De cuando en cuando me da un ataque de nostalgia castiza y en mi memoria gustativa brilla como un icono el bocata de calamares. Y digo brilla porque, aunque ellos presuman de servir el mejor bocadillo de calamares del planeta Madrid, yo ya lo tengo grabado a fuego en mi retina desde pequeña: El Brillante. Antes lucía también en Cuatro Caminos, pero su esplendor se mantiene a tope en Atocha, donde los turistas hambrientos de localismo (tras paladear el arte del Reina Sofía) y los locales que turistean se lanzan al calamar frito de día y de noche (cierra entrada la madrugada), ofrecido a velocidad de vértigo. El olfato guiri conduce, sin remisión, a la plaza Mayor y sus aledaños, donde el bocata de calamares rivaliza en popularidad con el rediseñado mercado de San Miguel.

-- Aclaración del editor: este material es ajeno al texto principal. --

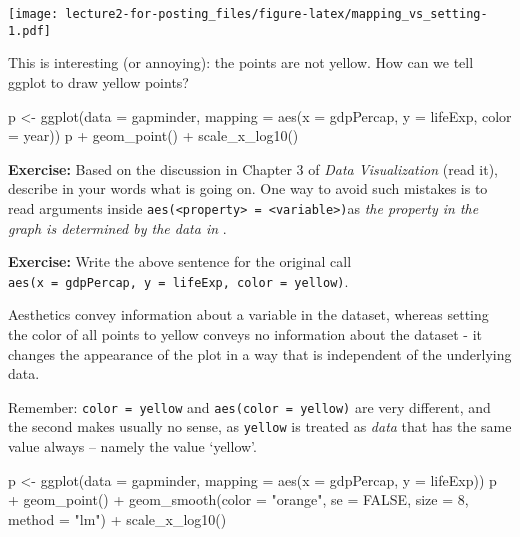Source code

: \documentclass[
]{article}
\newenvironment{Shaded}{\begin{snugshade}}{\end{snugshade}}
\newcommand{\AttributeTok}[1]{\textcolor[rgb]{0.77,0.63,0.00}{#1}}
\newcommand{\ConstantTok}[1]{\textcolor[rgb]{0.00,0.00,0.00}{#1}}
\newcommand{\DecValTok}[1]{\textcolor[rgb]{0.00,0.00,0.81}{#1}}
\newcommand{\FunctionTok}[1]{\textcolor[rgb]{0.00,0.00,0.00}{#1}}
\newcommand{\NormalTok}[1]{#1}
\newcommand{\OtherTok}[1]{\textcolor[rgb]{0.56,0.35,0.01}{#1}}
\newcommand{\SpecialCharTok}[1]{\textcolor[rgb]{0.00,0.00,0.00}{#1}}
\newcommand{\StringTok}[1]{\textcolor[rgb]{0.31,0.60,0.02}{#1}}
\begin{document}
\texttt{[image: lecture2-for-posting\_files/figure-latex/mapping\_vs\_setting-1.pdf]}

This is interesting (or annoying): the points are not yellow. How can we
tell ggplot to draw yellow points?

\begin{Shaded}
\begin{Highlighting}[]
\NormalTok{p }\OtherTok{\textless{}{-}} \FunctionTok{ggplot}\NormalTok{(}\AttributeTok{data =}\NormalTok{ gapminder,}
            \AttributeTok{mapping =} \FunctionTok{aes}\NormalTok{(}\AttributeTok{x =}\NormalTok{ gdpPercap, }\AttributeTok{y =}\NormalTok{ lifeExp, }\AttributeTok{color =}\NormalTok{ year))}
\NormalTok{p }\SpecialCharTok{+} \FunctionTok{geom\_point}\NormalTok{() }\SpecialCharTok{+} \FunctionTok{scale\_x\_log10}\NormalTok{()}
\end{Highlighting}
\end{Shaded}

\textbf{Exercise:} Based on the discussion in Chapter 3 of \emph{Data
Visualization} (read it), describe in your words what is going on. One
way to avoid such mistakes is to read arguments inside
\texttt{aes(\textless{}property\textgreater{}\ =\ \textless{}variable\textgreater{})}as
\emph{the property in the graph is determined by the data in }.

\textbf{Exercise:} Write the above sentence for the original call
\texttt{aes(x\ =\ gdpPercap,\ y\ =\ lifeExp,\ color\ =\ \textquotesingle{}yellow\textquotesingle{})}.

Aesthetics convey information about a variable in the dataset, whereas
setting the color of all points to yellow conveys no information about
the dataset - it changes the appearance of the plot in a way that is
independent of the underlying data.

Remember: \texttt{color\ =\ \textquotesingle{}yellow\textquotesingle{}}
and \texttt{aes(color\ =\ \textquotesingle{}yellow\textquotesingle{})}
are very different, and the second makes usually no sense, as
\texttt{\textquotesingle{}yellow\textquotesingle{}} is treated as
\emph{data} that has the same value always -- namely the value `yellow'.

\begin{Shaded}
\begin{Highlighting}[]
\NormalTok{p }\OtherTok{\textless{}{-}} \FunctionTok{ggplot}\NormalTok{(}\AttributeTok{data =}\NormalTok{ gapminder,}
            \AttributeTok{mapping =} \FunctionTok{aes}\NormalTok{(}\AttributeTok{x =}\NormalTok{ gdpPercap, }\AttributeTok{y =}\NormalTok{ lifeExp))}
\NormalTok{p }\SpecialCharTok{+} \FunctionTok{geom\_point}\NormalTok{() }\SpecialCharTok{+} \FunctionTok{geom\_smooth}\NormalTok{(}\AttributeTok{color =} \StringTok{"orange"}\NormalTok{, }\AttributeTok{se =} \ConstantTok{FALSE}\NormalTok{, }\AttributeTok{size =} \DecValTok{8}\NormalTok{, }\AttributeTok{method =} \StringTok{"lm"}\NormalTok{) }\SpecialCharTok{+} \FunctionTok{scale\_x\_log10}\NormalTok{()}
\end{Highlighting}
\end{Shaded}
\end{document}
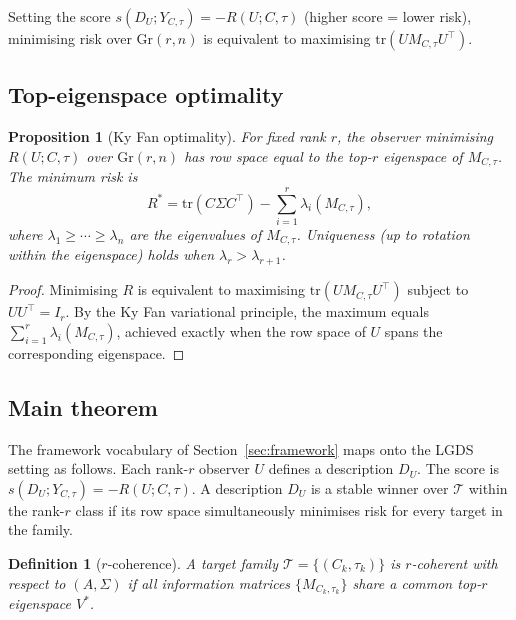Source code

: \documentclass[11pt]{article}
\newtheorem{proposition}[theorem]{Proposition}
\newtheorem{definition}[theorem]{Definition}
\begin{document}
Setting the score $s(D_U; Y_{C,\tau}) = -R(U; C, \tau)$
(higher score = lower risk),
minimising risk over $\mathrm{Gr}(r,n)$ is equivalent to maximising
$\mathrm{tr}(U M_{C,\tau} U^\top)$.

\subsection{Top-eigenspace optimality}

\begin{proposition}[Ky Fan optimality]
\label{prop:ky-fan}
For fixed rank $r$, the observer minimising $R(U; C, \tau)$ over
$\mathrm{Gr}(r,n)$ has row space equal to the top-$r$ eigenspace of
$M_{C,\tau}$.
The minimum risk is
\begin{equation}
    R^* = \mathrm{tr}(C\Sigma C^\top) - \sum_{i=1}^{r} \lambda_i(M_{C,\tau}),
\end{equation}
where $\lambda_1 \geq \cdots \geq \lambda_n$ are the eigenvalues of
$M_{C,\tau}$.
Uniqueness (up to rotation within the eigenspace) holds when
$\lambda_r > \lambda_{r+1}$.
\end{proposition}

\begin{proof}
Minimising $R$ is equivalent to maximising
$\mathrm{tr}(U M_{C,\tau} U^\top)$ subject to $UU^\top = I_r$.
By the Ky Fan variational principle, the maximum equals
$\sum_{i=1}^r \lambda_i(M_{C,\tau})$,
achieved exactly when the row space of $U$ spans the corresponding eigenspace.
\end{proof}

\subsection{Main theorem}

The framework vocabulary of Section~\ref{sec:framework} maps onto the LGDS
setting as follows.
Each rank-$r$ observer $U$ defines a description $D_U$.
The score is $s(D_U; Y_{C,\tau}) = -R(U; C, \tau)$.
A description $D_U$ is a stable winner over $\mathcal{T}$ within the
rank-$r$ class if its row space simultaneously minimises risk for every
target in the family.

\begin{definition}[$r$-coherence]
\label{def:r-coherence}
A target family $\mathcal{T} = \{(C_k, \tau_k)\}$ is \emph{$r$-coherent}
with respect to $(A, \Sigma)$ if all information matrices
$\{M_{C_k, \tau_k}\}$ share a common top-$r$ eigenspace $V^*$.
\end{definition}
\end{document}
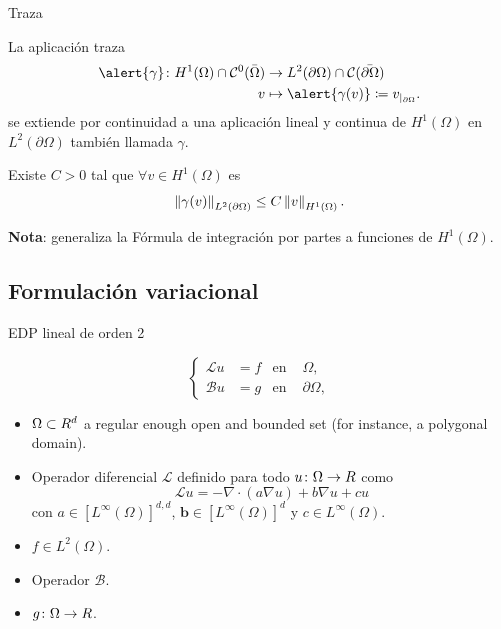 \begin{frame}{Traza}

	\begin{theorem}[Traza]
		
		La aplicación traza
		\begin{align*}
		\alert{\gamma}\colon H^1(\Omega)\cap\mathcal{C}^0(\bar{\Omega})&\to L^2(\partial\Omega)\cap \mathcal{C}(\bar{\partial\Omega})\\
		v	&\mapsto\alert{\gamma(v)}\coloneqq v_{|_{\partial\Omega}}.
		\end{align*}
		se extiende por continuidad a una aplicación lineal y continua de $H^1(\Omega)$ en $L^2(\partial\Omega)$  también llamada $\gamma$.
		
		Existe $C>0$ tal que $\forall v\in H^1(\Omega)$ es $$\left\|\gamma(v)\right\|_{L^2(\partial \Omega)}\leq C\left\|v\right\|_{H^1(\Omega)}.$$
	\end{theorem}
	\textbf{Nota}: generaliza la Fórmula de integración por partes a funciones de $H^1(\Omega)$.
	
\end{frame}

\subsection{Formulación variacional}

\begin{frame}{EDP lineal de orden 2}
\begin{block}{}
\begin{equation*}
\label{ecuacion_general}
\left\{
\begin{aligned}
\mathcal{L}u&=f & \text{en } &\Omega, \\
\mathcal{B}u&=g & \text{en } &\partial\Omega,
\end{aligned}
\right.
\end{equation*}
\end{block}

\begin{itemize}\itemsep1em
\item $\Omega\subset \relax R^d$ a regular enough open and bounded set (for instance, a polygonal domain).
\item Operador diferencial $\mathcal{L}$ definido para todo $u\colon\Omega\to\relax R$ como $$\mathcal{L}u=-\nabla\cdot(a\nabla u)+b\nabla u+c u$$ con $a\in [L^\infty(\Omega)]^{d,d}$, $\mathbf{b}\in [L^\infty(\Omega)]^d$ y $c\in L^\infty(\Omega)$.
\item $f\in L^2(\Omega)$.
\item Operador $\mathcal{B}$.
\item $g\colon\Omega\to\relax R$.
\end{itemize}

\end{frame}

Da igual que el dichoso bocado aporte 500 calorías de media (que si el pan, que si el rebozado), y da igual que el pan a veces tenga un leve helor en su masa caliente, o que los calamares tengan un punto chicloso, o que el aceite (¿de oliva, lo juran?) tenga más frituras de las que debería. Lo que importa es que la grasilla de los sabores cañís hace tremendamente feliz al personal. Dos de mis amigos, uno en Tokio y otro en Nueva York, en cuanto pisan tierra madrileña se lanzan al bocata de calamar, a la tortilla de patatas y al jamón como quien sale de un ayuno de ermitaño. Pero como les han dicho que la urbe lucha por el cosmopolitismo gastronómico, su ansia de novedad pregunta que si hay "bocatas gourmet". Hay aportaciones, como la versión del sushiman madrileño Ricardo Sanz o el bocatín sofisticado (con toques cítricos y asiáticos) del madrileñizado catalán Sergi Arola. Pero lo que podría considerarse gastrobocata, pues no abunda. ¿Y no podrían hacer como en San Sebastián, que hasta las gildas se modernizan sin perder la esencia del pincho?, insisten. Pero ya han visto que es más fácil encontrar un pseudosushi en un bareto con ínfulas de taberna siglo XXI.